Odd jobs man is jailed for keeping farmhouse children isolated
An ‘odd jobs man’ who lived on isolated farm where six children were raised in seclusion until one escaped and alerted the authorities, has been jailed for three years for helping deprive the children of their liberty.
Josef B had an ‘essential role’ at the farmhouse and without him, the father would not have been able to keep his children isolated from society for so long, the court in Assen said.
He was, however, found not guilty of physically abusing the children, the youngest six of a family of nine, whose births were never registered and who never went to school.
B lived with the children’s father Gerrit Jan van D and the children on the farm near the village of Ruinerwold until 2019 when one of the older children went to the local bar, appealing for help. They are thought to have lived on the farm for nine years.

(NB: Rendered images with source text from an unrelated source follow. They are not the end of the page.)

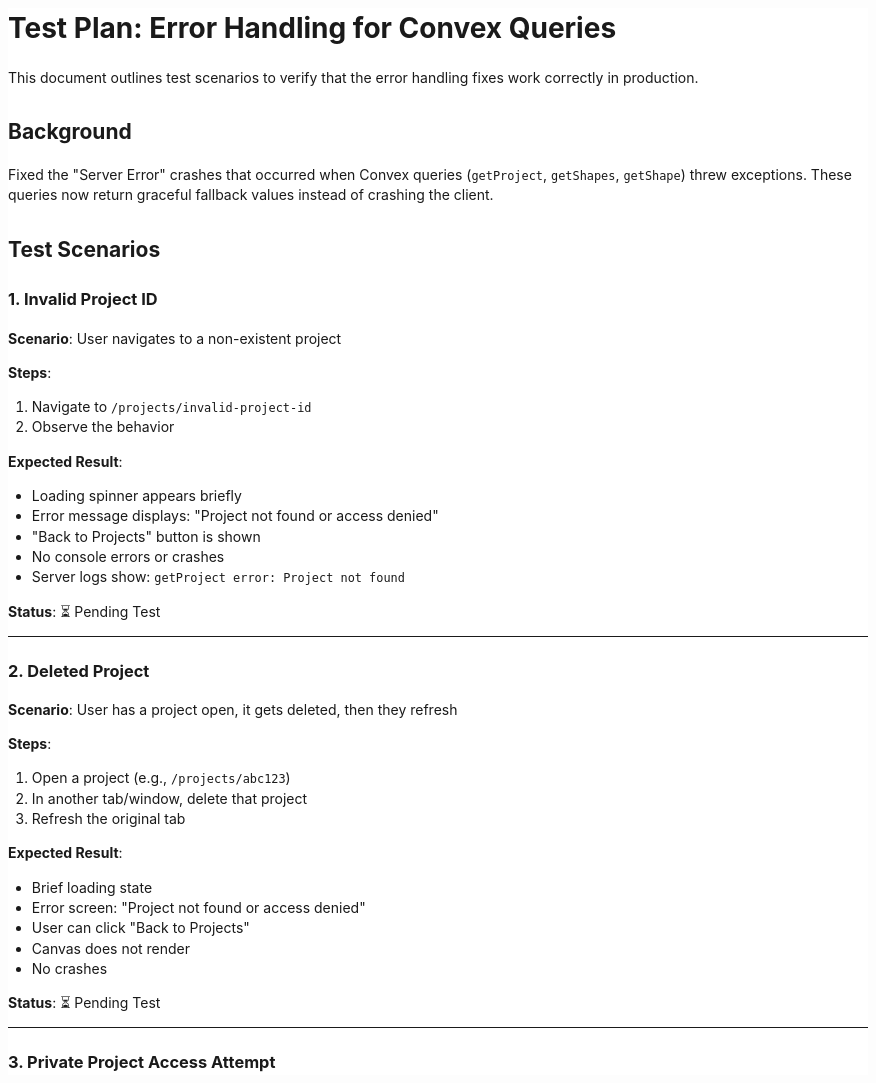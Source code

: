 # Test Plan: Error Handling for Convex Queries

This document outlines test scenarios to verify that the error handling fixes work correctly in production.

## Background

Fixed the "Server Error" crashes that occurred when Convex queries (`getProject`, `getShapes`, `getShape`) threw exceptions. These queries now return graceful fallback values instead of crashing the client.

## Test Scenarios

### 1. Invalid Project ID

**Scenario**: User navigates to a non-existent project

**Steps**:
1. Navigate to `/projects/invalid-project-id`
2. Observe the behavior

**Expected Result**:
- Loading spinner appears briefly
- Error message displays: "Project not found or access denied"
- "Back to Projects" button is shown
- No console errors or crashes
- Server logs show: `getProject error: Project not found`

**Status**: ⏳ Pending Test

---

### 2. Deleted Project

**Scenario**: User has a project open, it gets deleted, then they refresh

**Steps**:
1. Open a project (e.g., `/projects/abc123`)
2. In another tab/window, delete that project
3. Refresh the original tab

**Expected Result**:
- Brief loading state
- Error screen: "Project not found or access denied"
- User can click "Back to Projects"
- Canvas does not render
- No crashes

**Status**: ⏳ Pending Test

---

### 3. Private Project Access Attempt
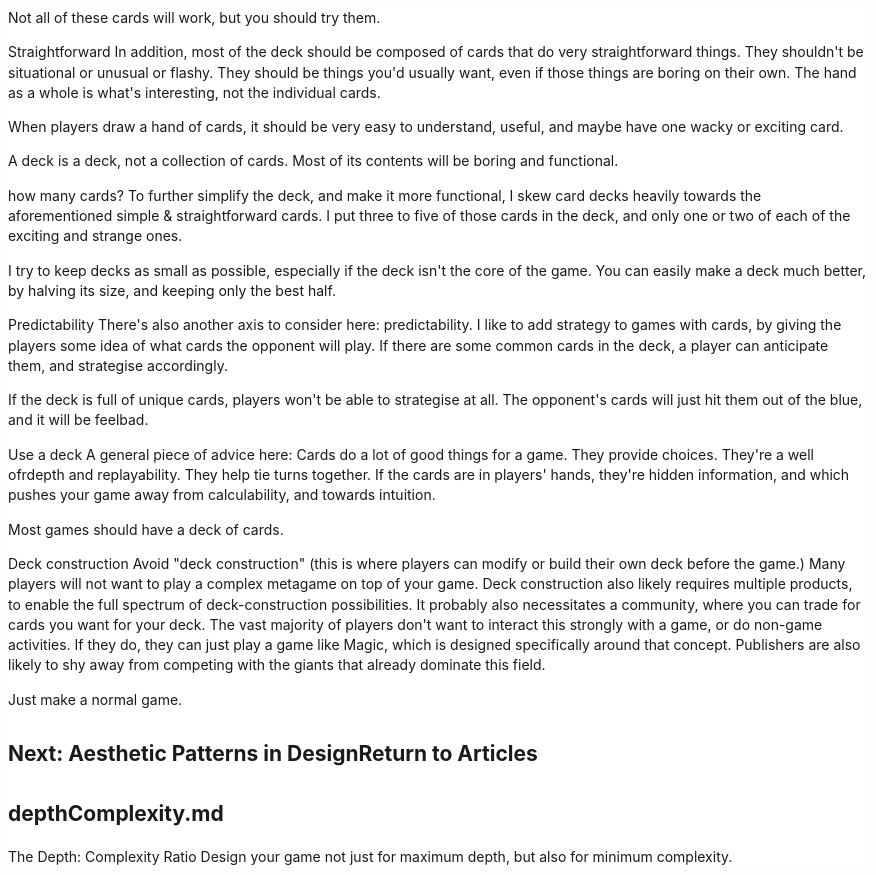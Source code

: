 Not all of these cards will work, but you should try them.

Straightforward
In addition, most of the deck should be composed of cards that do very straightforward things. They shouldn't be situational or unusual or flashy. They should be things you'd usually want, even if those things are boring on their own. The hand as a whole is what's interesting, not the individual cards.

When players draw a hand of cards, it should be very easy to understand, useful, and maybe have one wacky or exciting card.

A deck is a deck, not a collection of cards. Most of its contents will be boring and functional.

how many cards?
To further simplify the deck, and make it more functional, I skew card decks heavily towards the aforementioned simple & straightforward cards. I put three to five of those cards in the deck, and only one or two of each of the exciting and strange ones.

I try to keep decks as small as possible, especially if the deck isn't the core of the game. You can easily make a deck much better, by halving its size, and keeping only the best half.

Predictability
There's also another axis to consider here: predictability. I like to add strategy to games with cards, by giving the players some idea of what cards the opponent will play. If there are some common cards in the deck, a player can anticipate them, and strategise accordingly.

If the deck is full of unique cards, players won't be able to strategise at all. The opponent's cards will just hit them out of the blue, and it will be feelbad. 

Use a deck
A general piece of advice here: Cards do a lot of good things for a game. They provide choices. They're a well ofrdepth and replayability. They help tie turns together. If the cards are in players' hands, they're hidden information, and which pushes your game away from calculability, and towards intuition.

Most games should have a deck of cards.

Deck construction
Avoid "deck construction" (this is where players can modify or build their own deck before the game.) Many players will not want to play a complex metagame on top of your game. Deck construction also likely requires multiple products, to enable the full spectrum of deck-construction possibilities. It probably also necessitates a community, where you can trade for cards you want for your deck. The vast majority of players don't want to interact this strongly with a game, or do non-game activities. If they do, they can just play a game like Magic, which is designed specifically around that concept. Publishers are also likely to shy away from competing with the giants that already dominate this field.

Just make a normal game.

Next: Aesthetic Patterns in DesignReturn to Articles
---

## depthComplexity.md
The Depth: Complexity Ratio
Design your game not just for maximum depth, but also for minimum complexity.
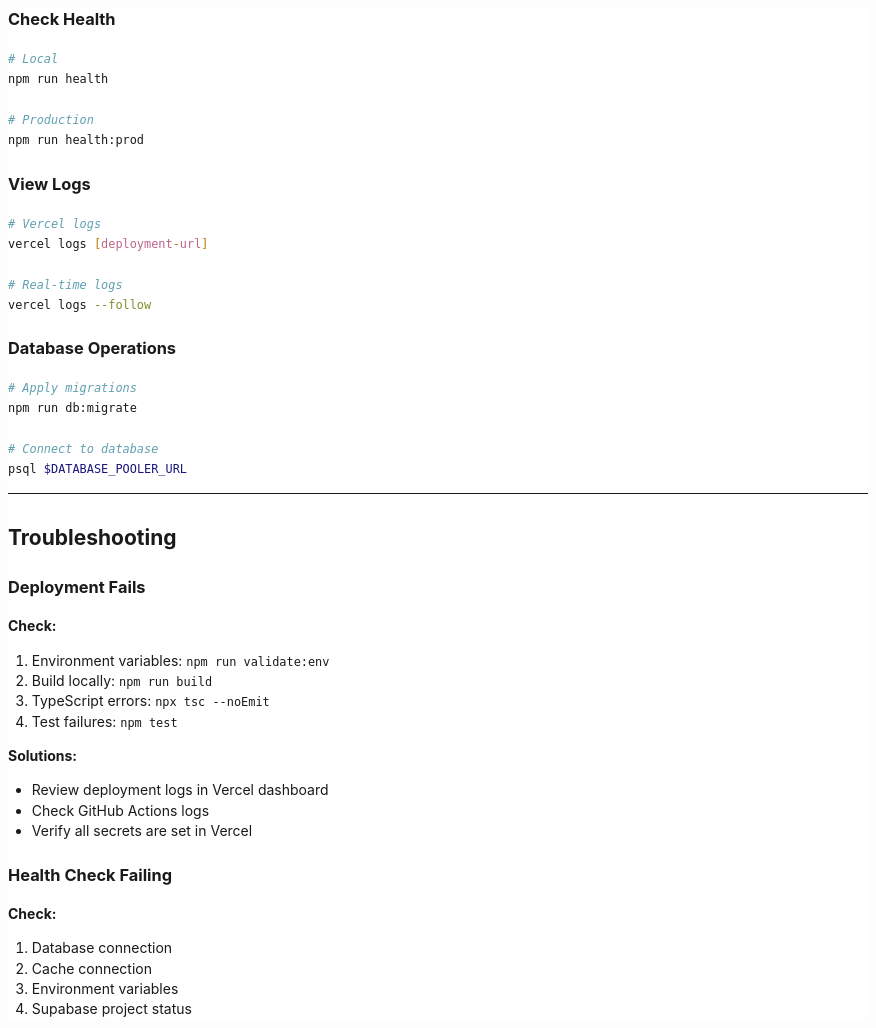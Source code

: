 ### Check Health
```bash
# Local
npm run health

# Production
npm run health:prod
```

### View Logs
```bash
# Vercel logs
vercel logs [deployment-url]

# Real-time logs
vercel logs --follow
```

### Database Operations
```bash
# Apply migrations
npm run db:migrate

# Connect to database
psql $DATABASE_POOLER_URL
```

---

## Troubleshooting

### Deployment Fails

**Check:**
1. Environment variables: `npm run validate:env`
2. Build locally: `npm run build`
3. TypeScript errors: `npx tsc --noEmit`
4. Test failures: `npm test`

**Solutions:**
- Review deployment logs in Vercel dashboard
- Check GitHub Actions logs
- Verify all secrets are set in Vercel

### Health Check Failing

**Check:**
1. Database connection
2. Cache connection
3. Environment variables
4. Supabase project status
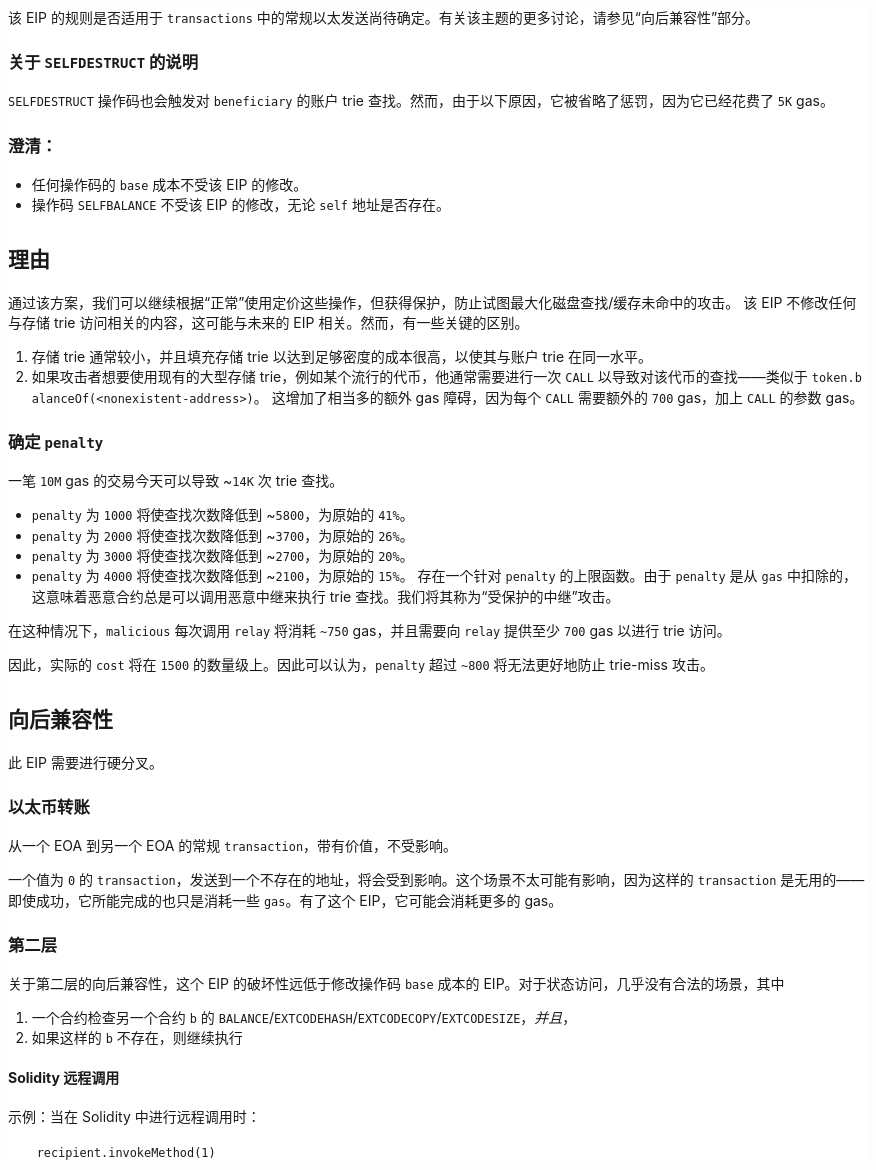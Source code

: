 该 EIP 的规则是否适用于 `transactions` 中的常规以太发送尚待确定。有关该主题的更多讨论，请参见“向后兼容性”部分。

### 关于 `SELFDESTRUCT` 的说明

`SELFDESTRUCT` 操作码也会触发对 `beneficiary` 的账户 trie 查找。然而，由于以下原因，它被省略了惩罚，因为它已经花费了 `5K` gas。

### 澄清：

- 任何操作码的 `base` 成本不受该 EIP 的修改。
- 操作码 `SELFBALANCE` 不受该 EIP 的修改，无论 `self` 地址是否存在。 


## 理由

通过该方案，我们可以继续根据“正常”使用定价这些操作，但获得保护，防止试图最大化磁盘查找/缓存未命中的攻击。
该 EIP 不修改任何与存储 trie 访问相关的内容，这可能与未来的 EIP 相关。然而，有一些关键的区别。

1. 存储 trie 通常较小，并且填充存储 trie 以达到足够密度的成本很高，以使其与账户 trie 在同一水平。
2. 如果攻击者想要使用现有的大型存储 trie，例如某个流行的代币，他通常需要进行一次 `CALL` 以导致对该代币的查找——类似于 `token.balanceOf(<nonexistent-address>)`。
   这增加了相当多的额外 gas 障碍，因为每个 `CALL` 需要额外的 `700` gas，加上 `CALL` 的参数 gas。

### 确定 `penalty`

一笔 `10M` gas 的交易今天可以导致 ~`14K` 次 trie 查找。

- `penalty` 为 `1000` 将使查找次数降低到 ~`5800`，为原始的 `41%`。
- `penalty` 为 `2000` 将使查找次数降低到 ~`3700`，为原始的 `26%`。
- `penalty` 为 `3000` 将使查找次数降低到 ~`2700`，为原始的 `20%`。
- `penalty` 为 `4000` 将使查找次数降低到 ~`2100`，为原始的 `15%`。
存在一个针对 `penalty` 的上限函数。由于 `penalty` 是从 `gas` 中扣除的，这意味着恶意合约总是可以调用恶意中继来执行 trie 查找。我们将其称为“受保护的中继”攻击。

在这种情况下，`malicious` 每次调用 `relay` 将消耗 `~750` gas，并且需要向 `relay` 提供至少 `700` gas 以进行 trie 访问。

因此，实际的 `cost` 将在 `1500` 的数量级上。因此可以认为，`penalty` 超过 `~800` 将无法更好地防止 trie-miss 攻击。

## 向后兼容性

此 EIP 需要进行硬分叉。

### 以太币转账

从一个 EOA 到另一个 EOA 的常规 `transaction`，带有价值，不受影响。

一个值为 `0` 的 `transaction`，发送到一个不存在的地址，将会受到影响。这个场景不太可能有影响，因为这样的 `transaction` 是无用的——即使成功，它所能完成的也只是消耗一些 `gas`。有了这个 EIP，它可能会消耗更多的 gas。

### 第二层

关于第二层的向后兼容性，这个 EIP 的破坏性远低于修改操作码 `base` 成本的 EIP。对于状态访问，几乎没有合法的场景，其中

1. 一个合约检查另一个合约 `b` 的 `BALANCE`/`EXTCODEHASH`/`EXTCODECOPY`/`EXTCODESIZE`，_并且_，
2. 如果这样的 `b` 不存在，则继续执行

#### Solidity 远程调用
示例：当在 Solidity 中进行远程调用时：
```
    recipient.invokeMethod(1)
```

Judges in Assen ruled that B, an Austrian by birth, had a crucial role in keeping the family isolated, helping the father renting property, doing shopping and providing financial support.
Father Gerrit Jan van D had also faced charges of abuse and depriving his children of their liberty, as well as the sexual abuse of two of them but the case against him was abandoned early last year because of his poor health.
Van D had a stroke several years prior to the family’s discovery. He now lives in an institution.
At the time of their discovery the family was portrayed as some sort of doomsday cult with no connection to the outside world, but it emerged later that both the father and the eldest son were active on social media. The father did, however, have past connections to the Moonie religious cult, which is where he and B met.